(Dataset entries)
——

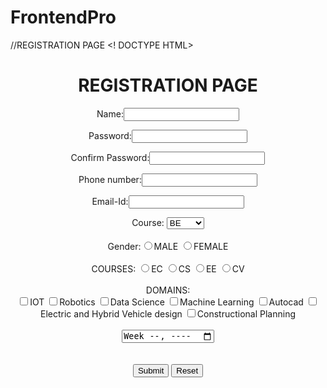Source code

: # FrontendPro
//REGISTRATION PAGE
<! DOCTYPE HTML>
<HTML>
<title>Form Design</title>
<style>
body {
  background-image: url('https://wallpaperset.com/w/full/4/4/e/225811.jpg');
}
</style>
<div align="center">
<h1>REGISTRATION <span style="font-color:black;">PAGE</span></h1>
<form>
<form>
<p>Name:<input type="text"/></p>
<p>Password:<input type="password"/></p>
<p>Confirm Password:<input type="password"/></p>
<p>Phone number:<input type="tel"/></p>
<p>Email-Id:<input type="email"/></p>
</form>
Course:
  <select>
   <option value="BE">BE</option>
    <option value="B.tech">B.tech</option>
  </select>
<br>
<br>
Gender:<input type="radio" name="p"/>MALE
<input type="radio" name="p"/>FEMALE
<br>
<br>
COURSES:
<input type="radio" name="q"/>EC
<input type="radio" name="q"/>CS
<input type="radio" name="q"/>EE
<input type="radio" name="q"/>CV
<br>
<BR>
DOMAINS:
<br>
 <input type="checkbox"/>IOT
<input type="checkbox"/>Robotics
<input type="checkbox"/>Data Science
 <input type="checkbox"/>Machine Learning
<input type="checkbox"/>Autocad
 <input type="checkbox"/>Electric and Hybrid Vehicle design
<input type="checkbox"/>Constructional Planning
<br>
<br>
<input type="week" id="week" name="week">
<br>
<br>
<br>
<input type="submit" value="Submit"/>
<input type="reset"/>
</br>
</div>
</div>
</form>
</body>
<html>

——

= Task to carry out =
Report, for the data above, every line in which the string "option" appears.

= Written response =
   <option value="BE">BE</option>
    <option value="B.tech">B.tech</option>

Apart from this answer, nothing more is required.